- **Instructions for the task**: Work out how many lines below contain "sign", then write only that number.

Collected data:
.....

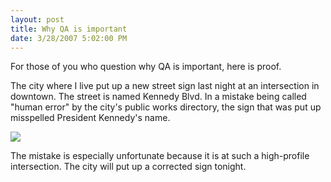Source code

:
 ```yaml
---
layout: post
title: Why QA is important
date: 3/28/2007 5:02:00 PM
---
```


For those of you who question why QA is important, here is proof.

The city where I live put up a new street sign last night at an intersection in downtown. The street is named Kennedy Blvd. In a mistake being called "human error" by the city's public works directory, the sign that was put up misspelled President Kennedy's name.

![](http://gwb.blob.core.windows.net/sdorman/5006/o_1603459.jpg)

The mistake is especially unfortunate because it is at such a high-profile intersection. The city will put up a corrected sign tonight. <br>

.....

- **Written answer**: 2